:: Records for the exercise ::

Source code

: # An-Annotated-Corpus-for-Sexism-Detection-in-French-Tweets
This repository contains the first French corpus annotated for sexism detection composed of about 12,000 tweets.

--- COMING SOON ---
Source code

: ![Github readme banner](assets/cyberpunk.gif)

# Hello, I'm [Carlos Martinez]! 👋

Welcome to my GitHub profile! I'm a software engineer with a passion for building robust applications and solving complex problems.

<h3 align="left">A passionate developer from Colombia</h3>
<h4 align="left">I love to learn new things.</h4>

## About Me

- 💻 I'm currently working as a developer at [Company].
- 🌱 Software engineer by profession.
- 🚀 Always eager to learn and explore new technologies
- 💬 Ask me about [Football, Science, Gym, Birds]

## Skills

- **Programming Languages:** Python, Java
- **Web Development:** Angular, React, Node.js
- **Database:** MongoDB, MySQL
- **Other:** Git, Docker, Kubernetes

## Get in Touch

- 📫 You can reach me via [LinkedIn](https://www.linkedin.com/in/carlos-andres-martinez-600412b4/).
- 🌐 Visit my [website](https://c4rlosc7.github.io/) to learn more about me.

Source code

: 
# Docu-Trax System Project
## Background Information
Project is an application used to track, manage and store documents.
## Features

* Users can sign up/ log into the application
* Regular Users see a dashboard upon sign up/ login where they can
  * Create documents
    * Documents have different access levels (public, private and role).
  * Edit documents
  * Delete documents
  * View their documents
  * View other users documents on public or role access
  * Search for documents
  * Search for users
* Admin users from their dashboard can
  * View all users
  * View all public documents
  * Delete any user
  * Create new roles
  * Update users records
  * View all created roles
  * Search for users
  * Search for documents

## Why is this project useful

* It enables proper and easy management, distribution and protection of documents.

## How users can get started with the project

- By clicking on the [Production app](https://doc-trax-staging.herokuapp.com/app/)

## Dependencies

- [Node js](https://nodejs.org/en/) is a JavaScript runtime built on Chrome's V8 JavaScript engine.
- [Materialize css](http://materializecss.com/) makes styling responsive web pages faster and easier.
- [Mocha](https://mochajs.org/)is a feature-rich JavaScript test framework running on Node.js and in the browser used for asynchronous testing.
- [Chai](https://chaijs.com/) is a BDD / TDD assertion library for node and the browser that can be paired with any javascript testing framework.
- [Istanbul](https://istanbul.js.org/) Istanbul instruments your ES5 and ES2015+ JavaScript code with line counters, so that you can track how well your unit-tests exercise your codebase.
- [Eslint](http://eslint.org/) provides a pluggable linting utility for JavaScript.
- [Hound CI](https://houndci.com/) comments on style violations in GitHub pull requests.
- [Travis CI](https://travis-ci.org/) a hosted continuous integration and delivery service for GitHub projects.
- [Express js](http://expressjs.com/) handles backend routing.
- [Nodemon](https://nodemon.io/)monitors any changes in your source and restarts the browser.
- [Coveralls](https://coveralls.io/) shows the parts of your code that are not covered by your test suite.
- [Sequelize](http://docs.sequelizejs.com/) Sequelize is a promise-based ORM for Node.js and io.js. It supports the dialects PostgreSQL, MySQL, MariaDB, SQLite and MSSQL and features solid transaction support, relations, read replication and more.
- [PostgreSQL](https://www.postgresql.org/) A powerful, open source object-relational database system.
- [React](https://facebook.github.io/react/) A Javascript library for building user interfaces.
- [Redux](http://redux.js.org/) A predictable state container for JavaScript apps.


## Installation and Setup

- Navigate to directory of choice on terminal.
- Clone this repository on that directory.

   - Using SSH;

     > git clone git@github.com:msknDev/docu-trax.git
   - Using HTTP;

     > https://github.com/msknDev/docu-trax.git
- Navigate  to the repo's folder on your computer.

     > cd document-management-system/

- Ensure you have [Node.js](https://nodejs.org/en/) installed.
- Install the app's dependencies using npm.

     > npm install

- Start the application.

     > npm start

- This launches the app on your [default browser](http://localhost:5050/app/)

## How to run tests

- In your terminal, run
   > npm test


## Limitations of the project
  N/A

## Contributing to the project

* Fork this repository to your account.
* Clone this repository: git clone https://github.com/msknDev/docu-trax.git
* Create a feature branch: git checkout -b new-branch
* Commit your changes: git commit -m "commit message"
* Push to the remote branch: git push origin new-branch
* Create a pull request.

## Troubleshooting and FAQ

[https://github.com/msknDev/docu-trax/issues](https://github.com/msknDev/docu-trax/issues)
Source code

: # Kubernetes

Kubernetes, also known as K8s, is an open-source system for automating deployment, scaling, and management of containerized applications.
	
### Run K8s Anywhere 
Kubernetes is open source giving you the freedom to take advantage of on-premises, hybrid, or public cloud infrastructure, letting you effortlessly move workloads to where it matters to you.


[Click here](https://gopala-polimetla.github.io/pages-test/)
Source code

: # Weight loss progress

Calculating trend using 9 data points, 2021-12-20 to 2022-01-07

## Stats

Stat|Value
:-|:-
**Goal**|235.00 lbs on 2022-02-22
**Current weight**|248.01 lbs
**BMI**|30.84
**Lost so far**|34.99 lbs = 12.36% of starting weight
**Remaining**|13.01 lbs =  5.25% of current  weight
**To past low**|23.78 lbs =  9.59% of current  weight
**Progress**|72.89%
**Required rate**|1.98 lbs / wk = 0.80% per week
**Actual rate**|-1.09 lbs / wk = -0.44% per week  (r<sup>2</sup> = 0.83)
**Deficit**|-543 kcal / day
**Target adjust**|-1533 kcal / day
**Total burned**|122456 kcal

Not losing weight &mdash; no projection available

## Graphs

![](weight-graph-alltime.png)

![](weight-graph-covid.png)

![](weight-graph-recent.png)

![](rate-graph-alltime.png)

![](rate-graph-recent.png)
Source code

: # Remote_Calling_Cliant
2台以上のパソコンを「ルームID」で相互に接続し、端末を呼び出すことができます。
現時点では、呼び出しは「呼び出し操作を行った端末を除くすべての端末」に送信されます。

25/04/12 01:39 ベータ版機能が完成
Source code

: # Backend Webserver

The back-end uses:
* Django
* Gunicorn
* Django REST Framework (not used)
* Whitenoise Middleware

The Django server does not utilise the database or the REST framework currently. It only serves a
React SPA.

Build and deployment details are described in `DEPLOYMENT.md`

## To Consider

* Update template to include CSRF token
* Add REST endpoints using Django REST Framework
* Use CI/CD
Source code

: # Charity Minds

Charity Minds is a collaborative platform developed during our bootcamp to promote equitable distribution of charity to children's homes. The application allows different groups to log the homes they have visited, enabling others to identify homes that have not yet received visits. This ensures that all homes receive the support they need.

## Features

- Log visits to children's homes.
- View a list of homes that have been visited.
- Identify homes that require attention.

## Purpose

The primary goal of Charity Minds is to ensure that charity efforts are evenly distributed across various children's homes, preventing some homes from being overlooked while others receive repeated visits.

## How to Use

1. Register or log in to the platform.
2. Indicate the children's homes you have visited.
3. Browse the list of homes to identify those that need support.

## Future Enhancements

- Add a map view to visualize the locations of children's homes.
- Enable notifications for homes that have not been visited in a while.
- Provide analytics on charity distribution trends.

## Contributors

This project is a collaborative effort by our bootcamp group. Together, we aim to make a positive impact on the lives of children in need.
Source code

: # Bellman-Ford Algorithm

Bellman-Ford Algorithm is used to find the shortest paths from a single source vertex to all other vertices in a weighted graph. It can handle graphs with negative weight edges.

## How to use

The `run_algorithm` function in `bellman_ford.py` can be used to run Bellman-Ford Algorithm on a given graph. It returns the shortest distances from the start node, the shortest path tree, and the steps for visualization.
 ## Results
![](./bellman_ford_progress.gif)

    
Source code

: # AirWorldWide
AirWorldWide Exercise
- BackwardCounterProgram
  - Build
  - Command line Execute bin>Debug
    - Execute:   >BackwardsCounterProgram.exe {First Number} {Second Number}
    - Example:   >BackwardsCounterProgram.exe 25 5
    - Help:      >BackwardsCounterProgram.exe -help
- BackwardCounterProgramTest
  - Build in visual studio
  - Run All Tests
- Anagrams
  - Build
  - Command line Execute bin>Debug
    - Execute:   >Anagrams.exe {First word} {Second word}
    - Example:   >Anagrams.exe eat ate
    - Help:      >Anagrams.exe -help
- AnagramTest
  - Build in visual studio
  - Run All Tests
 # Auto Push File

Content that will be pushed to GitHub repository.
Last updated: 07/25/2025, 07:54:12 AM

:::

Action item.
Gather, from the listing above, every line carrying the word "help".

Response below.
    - Help:      >BackwardsCounterProgram.exe -help
    - Help:      >Anagrams.exe -help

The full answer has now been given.